Ray Dalio is the founder of Bridgewater, arguably the world’s most successful hedge fund.
He’s just put out an interesting piece on “paradigm shifts” in markets.
To cut a long story short, markets go through long periods of behaving in a certain way. Once this behaviour becomes unsustainable (because people get used to it and start taking it for granted), market behaviour often flips.
In other words, you get a paradigm shift.
Why does this matter? Because Dalio reckons we must be getting pretty close to such a shift now.
Preparing for a paradigm shift
Dalio points out that each decade since the 1920s (at least) has had a different investment “paradigm”, which often creates the conditions that give rise to the big shifts. To be clear, this is based on the US experience, which is not universal by any means.
So the boom days of the roaring ‘20s, gave way to the depressionary era of the 1930s. And the boom of the ‘60s, gave way to the stagflation of the ‘70s, which created the conditions for the long, secular decline in inflation and interest rates that began in the ‘80s.
Since the post-2008 era, we’ve been in a “reflationary” paradigm (at least when it comes to asset prices). But Dalio is concerned that this has taken us to a point where central bank policy is running out of steam.
By driving down interest rates and boosting asset prices, central banks have effectively pulled forward returns from the future. As we all know, one of the biggest influences on future returns (after costs) is valuation. If you buy stuff when it’s expensive, your long-term returns will be lower than if you buy stuff when it’s cheap.
Dalio’s point is that eventually central banks will push asset prices up to the point where future expected returns are no better than those on cash. The closer you get to that point, the less inclined investors will be to buy those assets because the expected returns simply won’t be appealing enough, regardless of how low rates are.
In turn, if you can’t convince investors to continue buying things like government debt with negative yields, then you have two choices. You either allow interest rates to rise (which would be painful for an awful lot of people and countries), or you hold interest rates down and print money to pay off the debt, weakening your currency in the process.

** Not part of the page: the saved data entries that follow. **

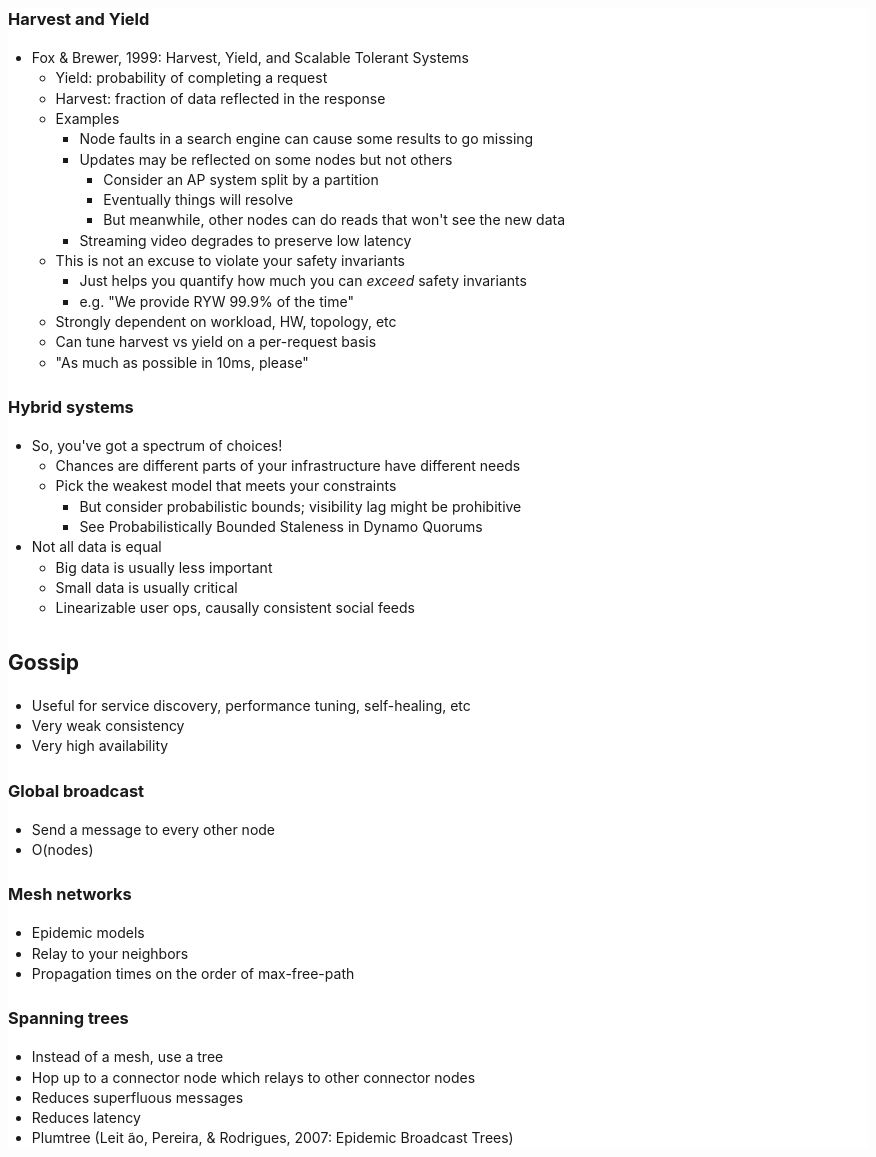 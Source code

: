
### Harvest and Yield

- Fox & Brewer, 1999: Harvest, Yield, and Scalable Tolerant Systems
  - Yield: probability of completing a request
  - Harvest: fraction of data reflected in the response
  - Examples
    - Node faults in a search engine can cause some results to go missing
    - Updates may be reflected on some nodes but not others
      - Consider an AP system split by a partition
      - Eventually things will resolve
      - But meanwhile, other nodes can do reads that won't see the new data
    - Streaming video degrades to preserve low latency
  - This is not an excuse to violate your safety invariants
    - Just helps you quantify how much you can *exceed* safety invariants
    - e.g. "We provide RYW 99.9% of the time"
  - Strongly dependent on workload, HW, topology, etc
  - Can tune harvest vs yield on a per-request basis
   - "As much as possible in 10ms, please"

### Hybrid systems

- So, you've got a spectrum of choices!
  - Chances are different parts of your infrastructure have different needs
  - Pick the weakest model that meets your constraints
    - But consider probabilistic bounds; visibility lag might be prohibitive
    - See Probabilistically Bounded Staleness in Dynamo Quorums
- Not all data is equal
  - Big data is usually less important
  - Small data is usually critical
  - Linearizable user ops, causally consistent social feeds

## Gossip

- Useful for service discovery, performance tuning, self-healing, etc
- Very weak consistency
- Very high availability

### Global broadcast

- Send a message to every other node
- O(nodes)

### Mesh networks

- Epidemic models
- Relay to your neighbors
- Propagation times on the order of max-free-path

### Spanning trees

- Instead of a mesh, use a tree
- Hop up to a connector node which relays to other connector nodes
- Reduces superfluous messages
- Reduces latency
- Plumtree (Leit ̃ao, Pereira, & Rodrigues, 2007: Epidemic Broadcast Trees)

Either way, bondholders get stiffed.
So what can you own at a time when trust in paper assets and the like is falling? (And this is before we get on to the more general lack of trust in society, between the wealthy and the less-well-off).
Well, Dalio reckons that it all means that the assets that will “most likely do best will be those that do well when the value of money is being depreciated and domestic and international conflicts are significant… I believe it would be both risk-reducing and return-enhancing to consider adding gold to one’s portfolio.”